You keep a separate queue for each type of message and using that you can avoid boxing of messages altogether, without any StructLayout trickery and without knowing all possible message types beforehand.

Digiacomo answered 28/5, 2011 at 23:4 Comment(0)
E
1

I don't think you can. Generality comes at a cost. My advice is do not do premature optimization if what you are worried about is performance. If Its not and you really need copy by value behavior think about using inmutable types (a la System.String)

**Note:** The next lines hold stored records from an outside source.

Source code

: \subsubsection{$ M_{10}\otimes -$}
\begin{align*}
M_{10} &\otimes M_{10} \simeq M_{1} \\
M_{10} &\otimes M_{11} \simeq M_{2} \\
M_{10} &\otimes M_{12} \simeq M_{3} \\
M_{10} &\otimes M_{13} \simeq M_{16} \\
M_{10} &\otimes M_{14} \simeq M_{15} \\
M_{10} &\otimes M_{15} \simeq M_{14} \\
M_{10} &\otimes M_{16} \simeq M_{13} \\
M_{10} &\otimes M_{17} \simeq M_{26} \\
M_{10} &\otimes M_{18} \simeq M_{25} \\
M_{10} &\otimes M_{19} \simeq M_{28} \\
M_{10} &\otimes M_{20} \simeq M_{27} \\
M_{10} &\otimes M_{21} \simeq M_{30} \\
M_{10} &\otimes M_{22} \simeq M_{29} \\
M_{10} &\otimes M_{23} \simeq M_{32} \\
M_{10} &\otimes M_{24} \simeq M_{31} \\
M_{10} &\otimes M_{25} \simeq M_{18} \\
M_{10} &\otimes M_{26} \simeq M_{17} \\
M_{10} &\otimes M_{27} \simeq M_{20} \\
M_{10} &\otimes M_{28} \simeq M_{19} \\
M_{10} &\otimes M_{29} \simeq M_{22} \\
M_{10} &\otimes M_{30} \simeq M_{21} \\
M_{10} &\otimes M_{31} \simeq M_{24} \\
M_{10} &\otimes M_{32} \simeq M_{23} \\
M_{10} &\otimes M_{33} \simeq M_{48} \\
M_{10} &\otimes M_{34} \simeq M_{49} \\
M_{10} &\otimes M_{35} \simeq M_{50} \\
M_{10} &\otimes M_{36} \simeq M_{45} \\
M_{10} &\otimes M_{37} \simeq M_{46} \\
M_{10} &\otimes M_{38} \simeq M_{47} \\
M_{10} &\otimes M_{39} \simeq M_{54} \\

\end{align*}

Effable answered 28/5, 2011 at 18:1 Comment(0)
G
1

It's possible, entirely within managed code, to create a single non-generic type of structure (which I'll call a MagicInvoker) which implements an interface, and holds references to an arbitrary number of other structures implementing that same interface, all without using reflection, boxing, or anything else that would cause GC pressure. Indeed, once arrays have reached their maximum sizes, one can create and delete billions of value-type objects without any more heap allocations.

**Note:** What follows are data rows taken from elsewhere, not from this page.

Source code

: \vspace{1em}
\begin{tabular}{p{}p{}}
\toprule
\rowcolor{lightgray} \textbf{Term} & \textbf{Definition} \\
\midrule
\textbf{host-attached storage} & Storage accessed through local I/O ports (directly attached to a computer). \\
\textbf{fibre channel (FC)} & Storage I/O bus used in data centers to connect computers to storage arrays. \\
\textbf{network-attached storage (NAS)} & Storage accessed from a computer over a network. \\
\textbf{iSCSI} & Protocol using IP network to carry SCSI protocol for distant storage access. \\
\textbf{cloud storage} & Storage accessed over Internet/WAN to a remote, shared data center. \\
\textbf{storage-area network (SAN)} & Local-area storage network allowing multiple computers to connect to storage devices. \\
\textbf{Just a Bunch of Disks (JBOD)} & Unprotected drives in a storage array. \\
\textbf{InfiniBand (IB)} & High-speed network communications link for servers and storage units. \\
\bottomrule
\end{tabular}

The biggest caveat with such an approach is that such structures become in many ways like the pointers in "old C". Although the MagicInvokers are themselves a value types, and they refer to value types, their semantics are more like old-style pointers. If one copies a MagicInvoker, it will refer to the same structure as the original. Creating a MagicInvoker and then abandoning it without Dispose will cause a memory leak, and using or attempting to Dispose a copy of a MagicInvoker that has already been disposed will cause Undefined Behavior.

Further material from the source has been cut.